Below are the entries; tally the lines holding the string "params" and give only that figure.
[EXTRACTED DATA — start]
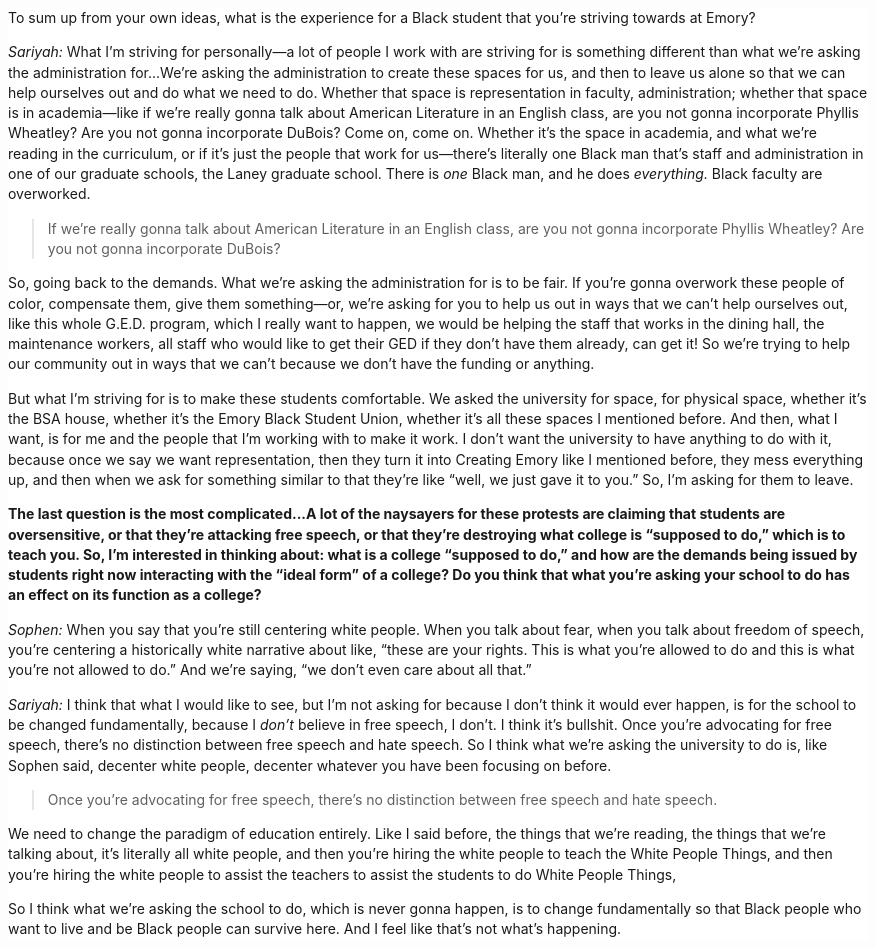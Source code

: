 To sum up from your own ideas, what is the experience for a Black student that you’re striving towards at Emory?

*Sariyah:* What I’m striving for personally—a lot of people I work with are striving for is something different than what we’re asking the administration for...We’re asking the administration to create these spaces for us, and then to leave us alone so that we can help ourselves out and do what we need to do. Whether that space is representation in faculty, administration; whether that space is in academia—like if we’re really gonna talk about American Literature in an English class, are you not gonna incorporate Phyllis Wheatley? Are you not gonna incorporate DuBois? Come on, come on. Whether it’s the space in academia, and what we’re reading in the curriculum, or if it’s just the people that work for us—there’s literally one Black man that’s staff and administration in one of our graduate schools, the Laney graduate school. There is *one* Black man, and he does *everything.* Black faculty are overworked.

>If we’re really gonna talk about American Literature in an English class, are you not gonna incorporate Phyllis Wheatley? Are you not gonna incorporate DuBois?

So, going back to the demands. What we’re asking the administration for is to be fair. If you’re gonna overwork these people of color, compensate them, give them something—or, we’re asking for you to help us out in ways that we can’t help ourselves out, like this whole G.E.D. program, which I really want to happen, we would be helping the staff that works in the dining hall, the maintenance workers, all staff who would like to get their GED if they don’t have them already, can get it! So we’re trying to help our community out in ways that we can’t because we don’t have the funding or anything.

But what I’m striving for is to make these students comfortable. We asked the university for space, for physical space, whether it’s the BSA house, whether it’s the Emory Black Student Union, whether it’s all these spaces I mentioned before. And then, what I want, is for me and the people that I’m working with to make it work. I don’t want the university to have anything to do with it, because once we say we want representation, then they turn it into Creating Emory like I mentioned before, they mess everything up, and then when we ask for something similar to that they’re like “well, we just gave it to you.” So, I’m asking for them to leave.

**The last question is the most complicated...A lot of the naysayers for these protests are claiming that students are oversensitive, or that they’re attacking free speech, or that they’re destroying what college is “supposed to do,” which is to teach you. So, I’m interested in thinking about: what is a college “supposed to do,” and how are the demands being issued by students right now interacting with the “ideal form” of a college? Do you think that what you’re asking your school to do has an effect on its function as a college?**

*Sophen:* When you say that you’re still centering white people. When you talk about fear, when you talk about freedom of speech, you’re centering a historically white narrative about like, “these are your rights. This is what you’re allowed to do and this is what you’re not allowed to do.” And we’re saying, “we don’t even care about all that.”

*Sariyah:* I think that what I would like to see, but I’m not asking for because I don’t think it would ever happen, is for the school to be changed fundamentally, because I *don’t* believe in free speech, I don’t. I think it’s bullshit. Once you’re advocating for free speech, there’s no distinction between free speech and hate speech. So I think what we’re asking the university to do is, like Sophen said, decenter white people, decenter whatever you have been focusing on before.

>Once you’re advocating for free speech, there’s no distinction between free speech and hate speech.

We need to change the paradigm of education entirely. Like I said before, the things that we’re reading, the things that we’re talking about, it’s literally all white people, and then you’re hiring the white people to teach the White People Things, and then you’re hiring the white people to assist the teachers to assist the students to do White People Things,

So I think what we’re asking the school to do, which is never gonna happen, is to change fundamentally so that Black people who want to live and be Black people can survive here. And I feel like that’s not what’s happening.
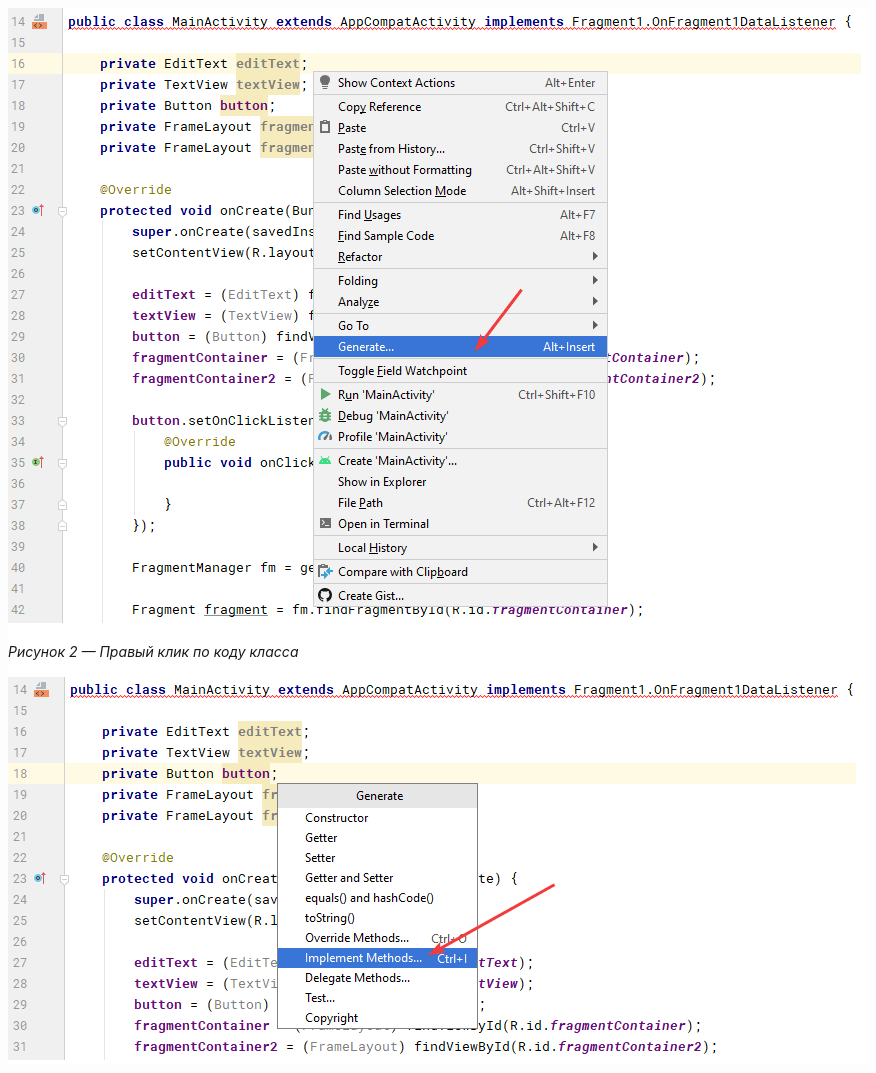 ![Правый клик по коду класса](img/java_02.png)

_Рисунок 2 — Правый клик по коду класса_

![Выбор Implement Methods](img/java_03.png)
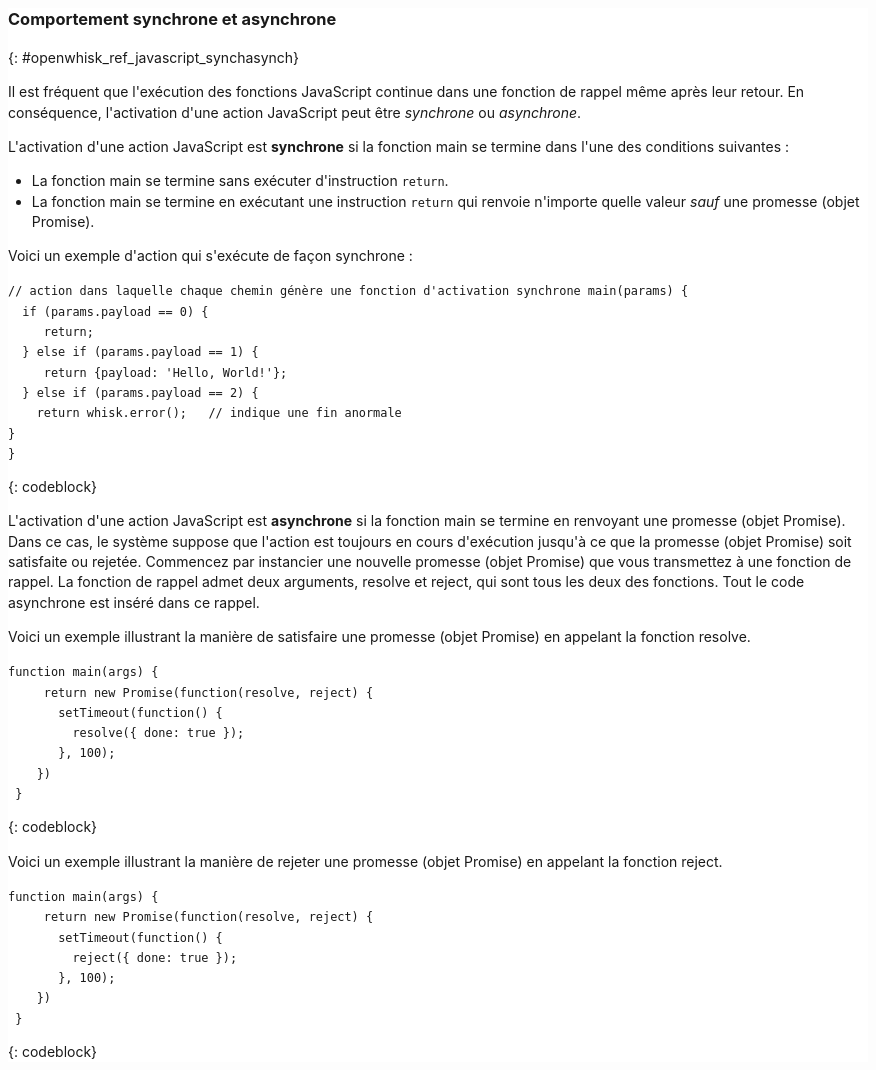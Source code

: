 
### Comportement synchrone et asynchrone
{: #openwhisk_ref_javascript_synchasynch}

Il est fréquent que l'exécution des fonctions JavaScript continue dans une fonction de rappel même après leur retour. En conséquence, l'activation
d'une action JavaScript peut être *synchrone* ou *asynchrone*.

L'activation d'une action JavaScript est **synchrone** si la fonction main se termine dans l'une des conditions suivantes :

- La fonction main se termine sans exécuter d'instruction `return`.
- La fonction main se termine en exécutant une instruction `return` qui renvoie n'importe quelle valeur *sauf* une
promesse (objet Promise).

Voici un exemple d'action qui s'exécute de façon synchrone :

```
// action dans laquelle chaque chemin génère une fonction d'activation synchrone main(params) {
  if (params.payload == 0) {
     return;
  } else if (params.payload == 1) {
     return {payload: 'Hello, World!'};
  } else if (params.payload == 2) {
    return whisk.error();   // indique une fin anormale
}
}
```
{: codeblock}

L'activation d'une action JavaScript est **asynchrone** si la fonction main se termine en renvoyant une promesse (objet Promise).  Dans ce cas, le système suppose que l'action est toujours en cours d'exécution jusqu'à ce que la promesse (objet Promise) soit satisfaite ou rejetée.
Commencez par instancier une nouvelle promesse (objet Promise) que vous transmettez à une fonction de rappel. La fonction de rappel admet deux arguments, resolve et reject, qui sont tous les deux des fonctions. Tout le code asynchrone est inséré dans ce rappel.


Voici un exemple illustrant la manière de satisfaire une promesse (objet Promise) en appelant la fonction resolve.

```
function main(args) {
     return new Promise(function(resolve, reject) {
       setTimeout(function() {
         resolve({ done: true });
       }, 100);
    })
 }
```
{: codeblock}

Voici un exemple illustrant la manière de rejeter une promesse (objet Promise) en appelant la fonction reject.

```
function main(args) {
     return new Promise(function(resolve, reject) {
       setTimeout(function() {
         reject({ done: true });
       }, 100);
    })
 }
```
{: codeblock}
[EXTRACTED DATA — finish]
* [SOLUTION FOR THIS TASK]:
4